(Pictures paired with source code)
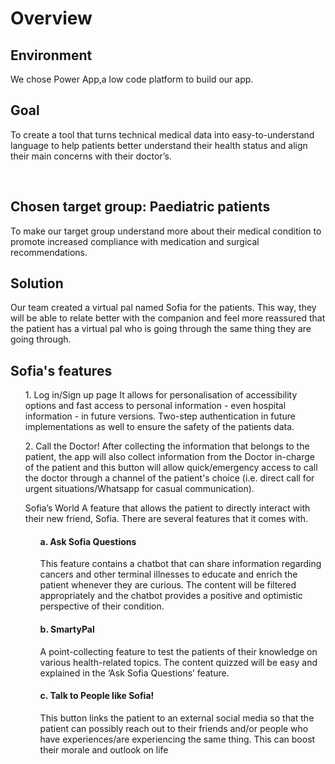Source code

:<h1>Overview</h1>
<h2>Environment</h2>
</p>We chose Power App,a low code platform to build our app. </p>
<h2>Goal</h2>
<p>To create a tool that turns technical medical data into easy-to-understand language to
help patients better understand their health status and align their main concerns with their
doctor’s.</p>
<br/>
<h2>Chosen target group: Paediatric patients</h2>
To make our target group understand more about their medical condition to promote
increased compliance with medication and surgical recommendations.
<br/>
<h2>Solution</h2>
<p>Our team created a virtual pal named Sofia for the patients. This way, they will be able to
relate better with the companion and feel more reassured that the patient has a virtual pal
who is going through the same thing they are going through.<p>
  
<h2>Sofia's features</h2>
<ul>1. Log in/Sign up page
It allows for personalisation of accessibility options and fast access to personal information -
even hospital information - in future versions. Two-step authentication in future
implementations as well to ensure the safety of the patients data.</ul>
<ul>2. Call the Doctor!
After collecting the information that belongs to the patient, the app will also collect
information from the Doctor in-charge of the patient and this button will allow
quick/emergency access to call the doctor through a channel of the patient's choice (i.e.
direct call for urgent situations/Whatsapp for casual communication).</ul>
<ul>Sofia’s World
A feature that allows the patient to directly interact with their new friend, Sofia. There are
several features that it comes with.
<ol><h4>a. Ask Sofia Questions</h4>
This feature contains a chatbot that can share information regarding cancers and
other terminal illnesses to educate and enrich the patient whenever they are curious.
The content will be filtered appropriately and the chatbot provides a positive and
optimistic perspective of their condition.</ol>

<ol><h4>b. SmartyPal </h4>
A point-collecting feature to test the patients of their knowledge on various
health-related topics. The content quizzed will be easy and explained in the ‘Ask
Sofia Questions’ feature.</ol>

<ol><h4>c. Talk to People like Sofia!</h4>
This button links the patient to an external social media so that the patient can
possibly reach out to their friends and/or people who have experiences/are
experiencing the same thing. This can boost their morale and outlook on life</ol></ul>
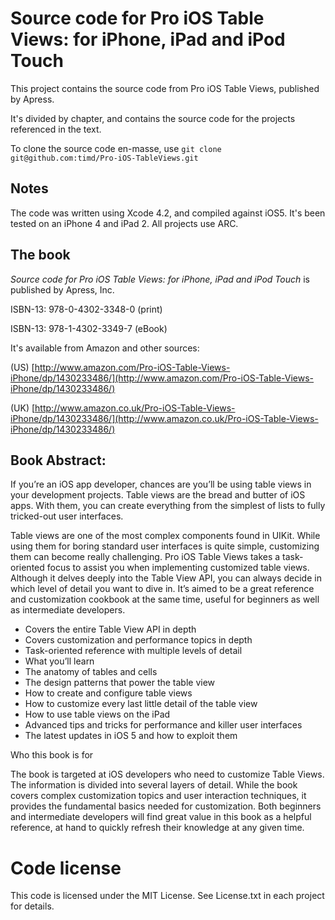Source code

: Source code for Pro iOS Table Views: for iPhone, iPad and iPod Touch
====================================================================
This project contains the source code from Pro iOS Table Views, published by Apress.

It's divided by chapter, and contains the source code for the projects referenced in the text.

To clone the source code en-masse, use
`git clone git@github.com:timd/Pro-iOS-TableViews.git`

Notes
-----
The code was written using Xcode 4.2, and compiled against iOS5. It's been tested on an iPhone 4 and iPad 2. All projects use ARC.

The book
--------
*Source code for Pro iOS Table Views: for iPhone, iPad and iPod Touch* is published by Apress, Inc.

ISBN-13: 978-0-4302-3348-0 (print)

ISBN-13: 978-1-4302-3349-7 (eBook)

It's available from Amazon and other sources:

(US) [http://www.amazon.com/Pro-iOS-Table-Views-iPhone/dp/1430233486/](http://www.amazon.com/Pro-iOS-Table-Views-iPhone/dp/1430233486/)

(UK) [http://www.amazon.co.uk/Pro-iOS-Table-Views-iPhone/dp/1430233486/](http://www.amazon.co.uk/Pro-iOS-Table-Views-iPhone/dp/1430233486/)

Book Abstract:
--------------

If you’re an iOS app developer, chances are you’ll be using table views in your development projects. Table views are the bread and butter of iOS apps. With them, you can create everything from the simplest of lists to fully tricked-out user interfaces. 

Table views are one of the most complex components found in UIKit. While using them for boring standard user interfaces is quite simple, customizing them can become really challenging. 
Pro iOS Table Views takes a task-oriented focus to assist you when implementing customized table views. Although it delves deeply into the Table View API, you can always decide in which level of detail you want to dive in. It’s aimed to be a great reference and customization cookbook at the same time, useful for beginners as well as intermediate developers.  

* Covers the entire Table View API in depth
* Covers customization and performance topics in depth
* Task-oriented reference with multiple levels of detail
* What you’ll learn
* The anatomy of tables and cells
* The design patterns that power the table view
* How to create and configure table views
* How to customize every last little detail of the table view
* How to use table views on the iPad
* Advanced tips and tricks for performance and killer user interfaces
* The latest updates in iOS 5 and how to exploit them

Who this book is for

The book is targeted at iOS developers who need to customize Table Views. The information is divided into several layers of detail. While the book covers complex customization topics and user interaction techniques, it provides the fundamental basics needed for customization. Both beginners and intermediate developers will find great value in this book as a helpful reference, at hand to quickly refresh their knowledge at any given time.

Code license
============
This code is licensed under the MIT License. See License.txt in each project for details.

==

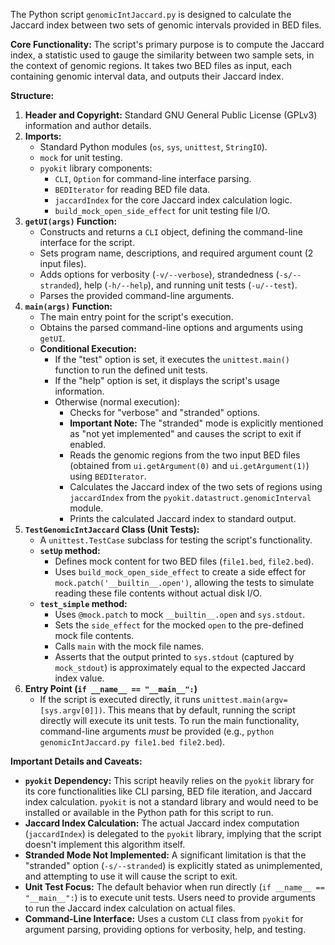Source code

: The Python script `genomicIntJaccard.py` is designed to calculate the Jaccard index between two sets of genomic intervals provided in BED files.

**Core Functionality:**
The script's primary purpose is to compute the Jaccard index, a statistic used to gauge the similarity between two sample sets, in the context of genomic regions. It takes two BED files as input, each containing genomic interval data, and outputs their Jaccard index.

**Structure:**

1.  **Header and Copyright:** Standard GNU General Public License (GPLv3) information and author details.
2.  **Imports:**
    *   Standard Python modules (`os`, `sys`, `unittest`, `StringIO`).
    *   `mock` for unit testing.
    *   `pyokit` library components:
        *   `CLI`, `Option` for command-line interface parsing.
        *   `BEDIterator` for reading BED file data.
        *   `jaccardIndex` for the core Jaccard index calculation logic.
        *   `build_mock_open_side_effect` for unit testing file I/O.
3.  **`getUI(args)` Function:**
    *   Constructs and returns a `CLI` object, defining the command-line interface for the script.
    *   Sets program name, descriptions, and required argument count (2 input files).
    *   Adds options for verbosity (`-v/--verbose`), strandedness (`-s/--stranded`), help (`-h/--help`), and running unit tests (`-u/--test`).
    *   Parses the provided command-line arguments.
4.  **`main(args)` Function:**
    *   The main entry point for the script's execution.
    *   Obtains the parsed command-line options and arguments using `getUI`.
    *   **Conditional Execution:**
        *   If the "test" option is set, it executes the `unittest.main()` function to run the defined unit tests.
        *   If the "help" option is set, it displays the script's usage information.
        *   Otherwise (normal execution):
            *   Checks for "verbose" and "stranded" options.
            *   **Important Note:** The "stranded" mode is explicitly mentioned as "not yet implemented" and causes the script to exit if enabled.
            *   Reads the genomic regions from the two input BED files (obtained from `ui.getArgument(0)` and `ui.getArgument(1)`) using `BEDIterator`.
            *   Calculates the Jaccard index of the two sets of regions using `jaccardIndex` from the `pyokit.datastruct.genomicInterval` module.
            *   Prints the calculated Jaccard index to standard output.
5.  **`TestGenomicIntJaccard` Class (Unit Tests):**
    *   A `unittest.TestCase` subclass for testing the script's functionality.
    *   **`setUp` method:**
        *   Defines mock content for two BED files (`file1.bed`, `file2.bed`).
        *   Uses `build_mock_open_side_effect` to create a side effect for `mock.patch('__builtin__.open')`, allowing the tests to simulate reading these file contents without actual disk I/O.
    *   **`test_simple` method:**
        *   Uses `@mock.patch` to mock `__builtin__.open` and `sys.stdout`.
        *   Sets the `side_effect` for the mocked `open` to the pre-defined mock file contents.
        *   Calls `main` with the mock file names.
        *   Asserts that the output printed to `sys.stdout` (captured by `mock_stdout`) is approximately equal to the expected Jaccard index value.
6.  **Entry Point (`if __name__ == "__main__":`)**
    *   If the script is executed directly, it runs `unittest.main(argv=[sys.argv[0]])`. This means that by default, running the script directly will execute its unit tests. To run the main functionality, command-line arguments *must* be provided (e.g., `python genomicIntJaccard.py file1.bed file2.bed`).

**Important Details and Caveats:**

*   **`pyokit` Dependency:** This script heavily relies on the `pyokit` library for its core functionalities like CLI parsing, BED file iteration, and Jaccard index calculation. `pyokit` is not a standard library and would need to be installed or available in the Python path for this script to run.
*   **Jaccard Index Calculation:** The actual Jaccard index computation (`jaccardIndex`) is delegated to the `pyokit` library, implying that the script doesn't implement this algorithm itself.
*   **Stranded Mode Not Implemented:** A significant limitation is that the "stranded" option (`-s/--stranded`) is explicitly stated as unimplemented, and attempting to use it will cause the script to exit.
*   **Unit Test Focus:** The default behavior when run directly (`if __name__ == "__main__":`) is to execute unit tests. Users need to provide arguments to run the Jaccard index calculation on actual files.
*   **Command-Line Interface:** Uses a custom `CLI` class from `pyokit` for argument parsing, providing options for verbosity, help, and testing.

* What you are asked to do
Whenever the string "iPhone" shows up in a line of the records, that line counts; state how many lines count, and only that.

* Response
5